1.夢を持ち続けるビジョナリーであること
ドイツでの子ども時代、ホルストは、大きくなったらホテルで働きたいと家族に告げた。家族や親戚は、ホルストに別の道を進ませようとして、事あるごとに働きかけた。だが、彼は説得に屈することなく、自分の夢を貫いた。
最初のホテルで3年の見習い期間が終わろうとしていたとき、少年ホルストは、「紳士淑女にサービスを提供する紳士淑女」という考え方を獲得する。それはその後、彼自身だけでなく、彼の下で働くすべての人に力を与えるマントラとなった。
私はアトランタのリッツ・カールトンにホルストを訪ねた日のことを、けっして忘れないだろう。本文でも詳しく紹介されているスタンドアップ・ミーティングを、この目で見る特権にあずかることができたのだ。当時ホルストは、街にいるときには自分も参加して、週の始めに従業員とミーティングを行っていた。

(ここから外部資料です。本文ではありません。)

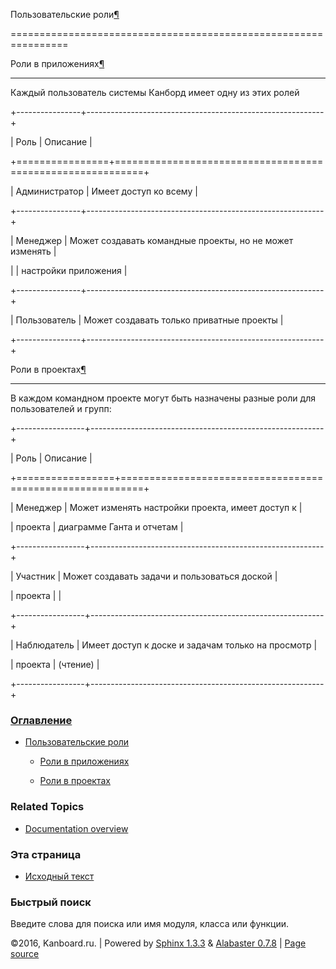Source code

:Пользовательские роли[¶](#user-roles "Ссылка на этот заголовок")

================================================================



Роли в приложениях[¶](#application-roles "Ссылка на этот заголовок")

--------------------------------------------------------------------



Каждый пользователь системы Канборд имеет одну из этих ролей



+----------------+-----------------------------------------------------------+

| Роль           | Описание                                                  |

+================+===========================================================+

| Администратор  | Имеет доступ ко всему                                     |

+----------------+-----------------------------------------------------------+

| Менеджер       | Может создавать командные проекты, но не может изменять   |

|                | настройки приложения                                      |

+----------------+-----------------------------------------------------------+

| Пользователь   | Может создавать только приватные проекты                  |

+----------------+-----------------------------------------------------------+



Роли в проектах[¶](#project-roles "Ссылка на этот заголовок")

-------------------------------------------------------------



В каждом командном проекте могут быть назначены разные роли для пользователей и групп:



+-----------------+----------------------------------------------------------+

| Роль            | Описание                                                 |

+=================+==========================================================+

| Менеджер        | Может изменять настройки проекта, имеет доступ к         |

| проекта         | диаграмме Ганта и отчетам                                |

+-----------------+----------------------------------------------------------+

| Участник        | Может создавать задачи и пользоваться доской             |

| проекта         |                                                          |

+-----------------+----------------------------------------------------------+

| Наблюдатель     | Имеет доступ к доске и задачам только на просмотр        |

| проекта         | (чтение)                                                 |

+-----------------+----------------------------------------------------------+



### [Оглавление](index.markdown)



-   [Пользовательские роли](#)

    -   [Роли в приложениях](#application-roles)

    -   [Роли в проектах](#project-roles)



### Related Topics



-   [Documentation overview](index.markdown)



### Эта страница



-   [Исходный текст](_sources/roles.txt)



### Быстрый поиск



Введите слова для поиска или имя модуля, класса или функции.



©2016, Kanboard.ru. | Powered by [Sphinx 1.3.3](http://sphinx-doc.org/) & [Alabaster 0.7.8](https://github.com/bitprophet/alabaster) | [Page source](_sources/roles.txt)

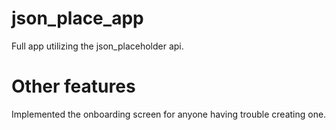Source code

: # json_place_app

Full app utilizing the json_placeholder api.

# Other features

Implemented the onboarding screen for anyone having trouble creating one.
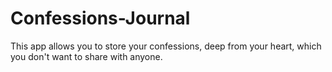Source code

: # Confessions-Journal
This app allows you to store your confessions, deep from your heart, which you don't want to share with anyone.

彼は従業員に、会社がどこに向かっているのかを確実に知ってほしいと願っている。前の週に感じた懸念を口に出して言ってほしい、「サービス・スタンダード」を少なくとも1日に1つ復習してほしいと思っている。そのために行うのがこのスタンドアップ・ミーティングである。ホルストは、ビジョンを実現する最善の方法は、全員がサービスの規準を共有し、繰り返し学ぶことで、体に染み込ませることだと考えている。